The strengths of the method are that the approach focuses on identifying more "pure" types, and those pure types reflect "aspirational" rather than average individuals. Segment means from archetypal analysis can show more discrimination on the input variables than traditional cluster segmentation. However, like K-means cluster routines, archetypal analysis is subject to local minima. It doesn't work as well in high dimension space, and it is particularly sensitive to outliers.

Trade-Off vs. Self-Explication in Choice Modeling: The Current Controversy (Lawrence D. Gibson, Eric Marder Associates, Inc.): Choice models and choice experiments are vital tools for marketing researchers and marketers, Larry argued. These methods yield the unambiguous, quantitative predictions needed to improve marketing decisions and avoid recent marketing disasters. Larry described how Eric Marder Associates has been using a controlled choice experiment called STEP for many years. STEP involves a sticker allocation among competing alternatives. Respondents are randomly divided into groups in a classic experimental design, with different price, package, or positioning statements used in the different test cells. Larry noted that this single-criterion-question, pure experiment avoids revealing the subject of the study, as opposed to conjoint analysis that asks many criterion questions of each respondent.

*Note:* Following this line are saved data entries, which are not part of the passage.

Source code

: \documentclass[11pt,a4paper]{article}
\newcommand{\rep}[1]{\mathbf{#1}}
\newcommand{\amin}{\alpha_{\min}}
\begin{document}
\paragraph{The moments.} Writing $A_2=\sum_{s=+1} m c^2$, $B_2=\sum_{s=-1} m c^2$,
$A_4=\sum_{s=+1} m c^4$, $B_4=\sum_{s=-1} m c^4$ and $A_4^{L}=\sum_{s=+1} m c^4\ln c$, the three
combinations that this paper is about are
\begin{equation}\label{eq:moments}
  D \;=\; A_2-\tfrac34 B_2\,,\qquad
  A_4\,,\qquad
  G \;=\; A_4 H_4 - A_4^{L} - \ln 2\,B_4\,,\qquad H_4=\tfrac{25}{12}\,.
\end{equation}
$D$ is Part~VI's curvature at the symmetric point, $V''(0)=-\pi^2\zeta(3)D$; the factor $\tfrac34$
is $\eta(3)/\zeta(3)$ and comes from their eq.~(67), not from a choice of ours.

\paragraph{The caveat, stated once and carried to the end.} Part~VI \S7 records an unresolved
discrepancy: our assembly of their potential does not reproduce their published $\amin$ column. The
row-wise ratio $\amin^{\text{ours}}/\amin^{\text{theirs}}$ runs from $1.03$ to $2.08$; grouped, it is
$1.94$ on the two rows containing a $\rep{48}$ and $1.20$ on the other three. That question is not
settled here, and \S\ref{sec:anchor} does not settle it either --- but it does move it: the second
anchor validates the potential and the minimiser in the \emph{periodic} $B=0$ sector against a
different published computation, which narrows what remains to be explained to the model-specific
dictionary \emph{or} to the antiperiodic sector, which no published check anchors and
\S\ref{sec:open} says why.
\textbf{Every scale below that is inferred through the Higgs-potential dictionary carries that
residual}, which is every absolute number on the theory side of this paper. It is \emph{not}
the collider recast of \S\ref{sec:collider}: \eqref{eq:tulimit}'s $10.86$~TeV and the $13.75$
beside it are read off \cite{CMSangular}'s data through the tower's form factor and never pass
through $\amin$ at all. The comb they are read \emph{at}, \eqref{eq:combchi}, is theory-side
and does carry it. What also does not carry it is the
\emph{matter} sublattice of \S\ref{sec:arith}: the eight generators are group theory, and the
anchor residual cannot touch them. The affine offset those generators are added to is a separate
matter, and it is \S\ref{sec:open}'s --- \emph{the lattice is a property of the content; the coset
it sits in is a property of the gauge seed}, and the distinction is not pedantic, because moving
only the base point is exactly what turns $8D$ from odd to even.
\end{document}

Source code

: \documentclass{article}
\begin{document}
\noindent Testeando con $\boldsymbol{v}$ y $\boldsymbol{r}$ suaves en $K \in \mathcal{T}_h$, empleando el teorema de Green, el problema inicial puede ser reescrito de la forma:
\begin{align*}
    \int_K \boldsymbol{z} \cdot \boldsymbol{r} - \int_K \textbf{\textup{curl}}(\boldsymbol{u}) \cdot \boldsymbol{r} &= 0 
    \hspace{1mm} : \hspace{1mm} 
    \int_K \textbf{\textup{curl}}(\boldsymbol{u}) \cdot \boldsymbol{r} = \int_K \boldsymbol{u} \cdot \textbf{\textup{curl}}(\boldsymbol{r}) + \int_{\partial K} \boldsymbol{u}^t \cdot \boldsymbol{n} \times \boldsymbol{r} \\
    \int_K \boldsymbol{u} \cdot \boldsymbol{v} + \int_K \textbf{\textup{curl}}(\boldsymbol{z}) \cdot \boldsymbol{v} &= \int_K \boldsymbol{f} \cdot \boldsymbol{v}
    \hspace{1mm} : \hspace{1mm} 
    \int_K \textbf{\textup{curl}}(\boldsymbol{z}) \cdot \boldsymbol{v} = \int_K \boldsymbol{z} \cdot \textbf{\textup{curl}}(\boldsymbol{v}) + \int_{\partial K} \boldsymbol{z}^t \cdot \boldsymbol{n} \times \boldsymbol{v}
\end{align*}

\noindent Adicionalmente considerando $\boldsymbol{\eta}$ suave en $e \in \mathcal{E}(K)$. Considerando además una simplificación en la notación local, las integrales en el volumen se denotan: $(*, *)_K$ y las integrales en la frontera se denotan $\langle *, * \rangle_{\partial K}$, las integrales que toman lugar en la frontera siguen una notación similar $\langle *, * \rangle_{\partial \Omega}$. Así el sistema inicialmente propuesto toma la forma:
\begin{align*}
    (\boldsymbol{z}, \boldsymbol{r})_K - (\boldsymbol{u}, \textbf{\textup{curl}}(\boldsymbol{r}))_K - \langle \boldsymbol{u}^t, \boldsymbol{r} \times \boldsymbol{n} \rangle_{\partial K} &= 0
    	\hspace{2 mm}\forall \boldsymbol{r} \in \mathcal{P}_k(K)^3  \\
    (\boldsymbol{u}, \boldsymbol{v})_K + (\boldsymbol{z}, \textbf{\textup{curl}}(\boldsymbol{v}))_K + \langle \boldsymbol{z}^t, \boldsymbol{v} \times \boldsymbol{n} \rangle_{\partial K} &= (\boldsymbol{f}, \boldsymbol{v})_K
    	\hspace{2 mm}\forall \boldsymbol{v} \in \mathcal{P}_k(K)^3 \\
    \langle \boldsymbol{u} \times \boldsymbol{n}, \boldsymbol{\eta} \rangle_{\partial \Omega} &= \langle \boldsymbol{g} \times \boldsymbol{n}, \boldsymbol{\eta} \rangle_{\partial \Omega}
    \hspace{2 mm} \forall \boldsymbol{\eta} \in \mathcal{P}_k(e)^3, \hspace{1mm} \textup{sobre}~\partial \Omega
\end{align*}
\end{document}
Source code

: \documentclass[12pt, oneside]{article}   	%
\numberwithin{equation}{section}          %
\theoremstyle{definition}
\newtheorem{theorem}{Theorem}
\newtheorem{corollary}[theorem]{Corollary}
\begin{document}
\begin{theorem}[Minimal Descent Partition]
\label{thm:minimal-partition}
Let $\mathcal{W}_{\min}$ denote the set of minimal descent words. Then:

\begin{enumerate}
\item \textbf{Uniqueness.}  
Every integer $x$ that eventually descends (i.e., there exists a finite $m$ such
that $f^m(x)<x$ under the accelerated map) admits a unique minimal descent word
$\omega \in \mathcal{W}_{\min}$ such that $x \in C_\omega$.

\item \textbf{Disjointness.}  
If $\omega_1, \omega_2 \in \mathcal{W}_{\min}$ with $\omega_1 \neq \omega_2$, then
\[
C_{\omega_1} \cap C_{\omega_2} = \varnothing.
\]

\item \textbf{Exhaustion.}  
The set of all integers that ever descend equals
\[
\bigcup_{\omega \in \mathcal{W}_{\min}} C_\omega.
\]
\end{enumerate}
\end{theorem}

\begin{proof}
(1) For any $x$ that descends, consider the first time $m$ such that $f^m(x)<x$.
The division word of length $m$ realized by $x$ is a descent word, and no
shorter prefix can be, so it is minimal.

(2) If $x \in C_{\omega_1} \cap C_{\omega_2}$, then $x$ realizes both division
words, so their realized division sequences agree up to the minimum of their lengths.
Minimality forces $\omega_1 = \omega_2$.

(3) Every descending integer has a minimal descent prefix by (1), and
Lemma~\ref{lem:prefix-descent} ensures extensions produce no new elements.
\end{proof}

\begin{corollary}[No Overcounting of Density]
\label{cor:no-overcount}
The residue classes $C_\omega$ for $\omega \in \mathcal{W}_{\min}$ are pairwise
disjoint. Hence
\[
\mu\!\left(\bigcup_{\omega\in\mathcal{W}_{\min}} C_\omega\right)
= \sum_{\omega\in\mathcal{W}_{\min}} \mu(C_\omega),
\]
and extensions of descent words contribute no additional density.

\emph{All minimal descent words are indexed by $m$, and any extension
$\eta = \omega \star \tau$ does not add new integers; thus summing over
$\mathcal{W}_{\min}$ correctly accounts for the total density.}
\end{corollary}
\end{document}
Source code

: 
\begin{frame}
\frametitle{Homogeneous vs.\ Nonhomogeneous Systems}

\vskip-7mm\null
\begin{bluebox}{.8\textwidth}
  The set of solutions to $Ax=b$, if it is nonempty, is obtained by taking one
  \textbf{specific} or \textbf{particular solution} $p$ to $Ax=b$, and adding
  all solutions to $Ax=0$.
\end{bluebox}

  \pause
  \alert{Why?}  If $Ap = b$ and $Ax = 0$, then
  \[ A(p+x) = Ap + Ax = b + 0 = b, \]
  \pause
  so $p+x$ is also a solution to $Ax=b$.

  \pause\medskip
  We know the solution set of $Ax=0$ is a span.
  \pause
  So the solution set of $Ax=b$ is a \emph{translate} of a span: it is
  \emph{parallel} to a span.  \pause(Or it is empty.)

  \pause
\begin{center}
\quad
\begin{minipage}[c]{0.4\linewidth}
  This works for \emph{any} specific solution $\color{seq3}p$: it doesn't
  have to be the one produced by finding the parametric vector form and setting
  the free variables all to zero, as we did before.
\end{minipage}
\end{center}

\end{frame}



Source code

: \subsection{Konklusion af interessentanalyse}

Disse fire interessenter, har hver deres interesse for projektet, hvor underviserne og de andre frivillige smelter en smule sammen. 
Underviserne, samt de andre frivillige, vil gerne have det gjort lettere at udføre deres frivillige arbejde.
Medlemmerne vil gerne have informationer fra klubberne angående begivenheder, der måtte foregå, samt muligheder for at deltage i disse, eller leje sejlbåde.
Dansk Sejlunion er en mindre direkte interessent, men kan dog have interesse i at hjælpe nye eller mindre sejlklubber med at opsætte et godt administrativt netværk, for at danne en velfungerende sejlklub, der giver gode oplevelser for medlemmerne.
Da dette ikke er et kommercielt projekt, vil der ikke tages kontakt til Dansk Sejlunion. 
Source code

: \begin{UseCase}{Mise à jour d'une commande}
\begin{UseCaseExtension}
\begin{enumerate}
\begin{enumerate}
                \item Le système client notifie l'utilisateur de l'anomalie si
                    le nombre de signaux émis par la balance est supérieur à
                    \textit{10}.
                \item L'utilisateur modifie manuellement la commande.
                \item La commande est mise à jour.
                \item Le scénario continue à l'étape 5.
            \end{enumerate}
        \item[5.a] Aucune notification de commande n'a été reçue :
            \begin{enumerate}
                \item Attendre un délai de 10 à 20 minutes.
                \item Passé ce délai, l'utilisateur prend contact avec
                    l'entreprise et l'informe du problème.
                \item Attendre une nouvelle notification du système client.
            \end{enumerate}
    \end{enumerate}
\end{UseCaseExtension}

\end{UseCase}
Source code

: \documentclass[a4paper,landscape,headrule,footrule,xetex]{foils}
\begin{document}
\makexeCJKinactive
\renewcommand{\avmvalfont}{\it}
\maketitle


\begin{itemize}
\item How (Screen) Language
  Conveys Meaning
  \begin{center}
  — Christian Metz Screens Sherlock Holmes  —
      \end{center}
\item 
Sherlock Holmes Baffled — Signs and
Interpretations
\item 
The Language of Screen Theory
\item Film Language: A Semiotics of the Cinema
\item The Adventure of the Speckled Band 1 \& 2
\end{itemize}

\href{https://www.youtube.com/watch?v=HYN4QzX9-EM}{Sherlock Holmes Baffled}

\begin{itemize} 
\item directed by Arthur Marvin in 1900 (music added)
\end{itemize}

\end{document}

Larry described a self-explicated choice model, called SUMM, which incorporates a complete "map" of attributes and levels as well as each respondent's subjective, perceptions of the alternatives on the various attributes. Rather than traditional rating scales, Eric Marder Associates has developed an "unbounded" rating scale, where respondents indicate liking by writing (or typing) "L's" , or disliking by typing "D's" (as many "L" and "D" letters as desired). Each "L" indicates +1 in "utility" and every "D" -1. Preferences are then combined with the respondents' idiosyncratic perceptions of alternatives on the various features to produce an integrated choice simulator. Larry also shared a variety of evidence showing the validity of SUMM.

Larry argued that conjoint analysis lacks the interview capacity to realistically model the decision process. Collecting each respondent's subjective perceptions of the brands and using a complete "map" of attributes and levels usually eclipses the limits of conjoint analysis. If simpler self-explication approaches such as SUMM can produce valid predictions, then why bother with trade-off data, Larry challenged the audience. He further questioned why conjoint analysis continues to attract overwhelming academic support while self-explication is ignored. Finally, Larry invited the audience to participate in a validation study to compare conjoint methods with SUMM.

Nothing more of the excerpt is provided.